Iron overload induces free iron radicals, increasing oxidative stress in the myocardium24. The OPG/ RANK/RANKL axis is involved in the endothelial integrity of cardiomyocytes7. and is related to fibroblast growth factors (FGFs), which protect against oxidative stress-related endothelial damage34. Moreover, OPG, RANK, and RANKL genes were proven to have an active role in pathological angiogenesis, inflammation, and cell survival through Vascular endothelial growth factor35. Additionally, studies supported that this axis affects the activity of human fibroblast matrix metalloproteinase (MMP9), which directly relates to myocardial function under pathological conditions36. Confirming the previous studies, Rochette et al. reported that OPG level has a positive association with increased cardiovascular risk and suggested that the increase in OPG levels represents a protective mechanism in response to vascular damage.
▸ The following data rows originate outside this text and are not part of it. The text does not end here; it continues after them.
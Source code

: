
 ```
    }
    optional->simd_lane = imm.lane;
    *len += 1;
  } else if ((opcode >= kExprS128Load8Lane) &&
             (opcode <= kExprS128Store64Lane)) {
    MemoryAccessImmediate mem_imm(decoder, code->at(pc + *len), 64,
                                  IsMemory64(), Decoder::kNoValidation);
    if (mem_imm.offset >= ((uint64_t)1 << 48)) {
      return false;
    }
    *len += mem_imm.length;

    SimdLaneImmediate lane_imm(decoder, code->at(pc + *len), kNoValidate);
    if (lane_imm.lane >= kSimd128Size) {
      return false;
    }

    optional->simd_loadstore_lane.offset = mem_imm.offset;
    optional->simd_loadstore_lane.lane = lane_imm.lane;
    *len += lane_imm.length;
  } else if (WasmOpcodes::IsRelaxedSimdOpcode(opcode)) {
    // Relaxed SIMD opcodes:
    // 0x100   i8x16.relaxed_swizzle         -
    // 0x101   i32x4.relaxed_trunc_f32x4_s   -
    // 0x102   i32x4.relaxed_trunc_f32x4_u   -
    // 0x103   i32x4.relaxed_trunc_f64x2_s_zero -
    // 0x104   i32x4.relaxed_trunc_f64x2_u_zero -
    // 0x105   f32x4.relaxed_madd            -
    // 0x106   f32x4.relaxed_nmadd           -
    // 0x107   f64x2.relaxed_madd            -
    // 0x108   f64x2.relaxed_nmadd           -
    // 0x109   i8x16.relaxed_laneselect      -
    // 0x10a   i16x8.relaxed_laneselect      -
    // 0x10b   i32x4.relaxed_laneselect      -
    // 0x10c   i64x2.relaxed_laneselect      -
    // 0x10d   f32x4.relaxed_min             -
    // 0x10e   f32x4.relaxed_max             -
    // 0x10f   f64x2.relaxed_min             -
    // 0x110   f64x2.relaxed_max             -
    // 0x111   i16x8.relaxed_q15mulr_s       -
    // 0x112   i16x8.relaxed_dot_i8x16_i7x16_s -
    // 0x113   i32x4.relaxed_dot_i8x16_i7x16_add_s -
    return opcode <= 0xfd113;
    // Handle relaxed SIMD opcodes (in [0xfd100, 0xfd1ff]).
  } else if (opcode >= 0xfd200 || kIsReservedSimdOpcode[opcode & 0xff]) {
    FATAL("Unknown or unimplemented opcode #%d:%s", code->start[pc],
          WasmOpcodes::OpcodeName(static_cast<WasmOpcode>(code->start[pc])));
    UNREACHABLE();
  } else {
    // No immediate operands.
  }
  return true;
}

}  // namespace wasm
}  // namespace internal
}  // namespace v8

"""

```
They concluded that circulating OPG levels can be used as independent prognostic biomarkers of cardiovascular disease in acute or chronic cardiometabolic disorders7. Furthermore, Experimental models of heart failure have confirmed the potential role of OPG in the adaptation of the myocardium to failure as they found a significant increase in mRNA expression of OPG in ischemic and non-ischemic myocardium with heart failure compared with that in subjects without heart failure37.

Conclusion

TDT patients had lower T2* and EF than controls. Furthermore, OPG rs2073618 (G > C), RANK rs75404003 (C > DEL), and the A allele of RANKL rs2277438 (G > A) had significant relation with Myocardial iron overload and cardiac dysfunction occurring in TDT children. Therefore, the OPG/RANK/RANKL pathway impacts iron-overload-induced cardiac dysfunction in TDT children, and the related polymorphisms may act as genetic markers for iron-induced cardiomyopathy in these children.

Study limitations

Assessment of the genetic status of the OPG/RANK/RANKL axis on a broader scale is recommended. In addition, other genes involved in the OPG/RANK/RANKL pathway should also be studied concerning their effect on iron-overload-induced cardiac dysfunction in transfusion-dependent thalassemia patients.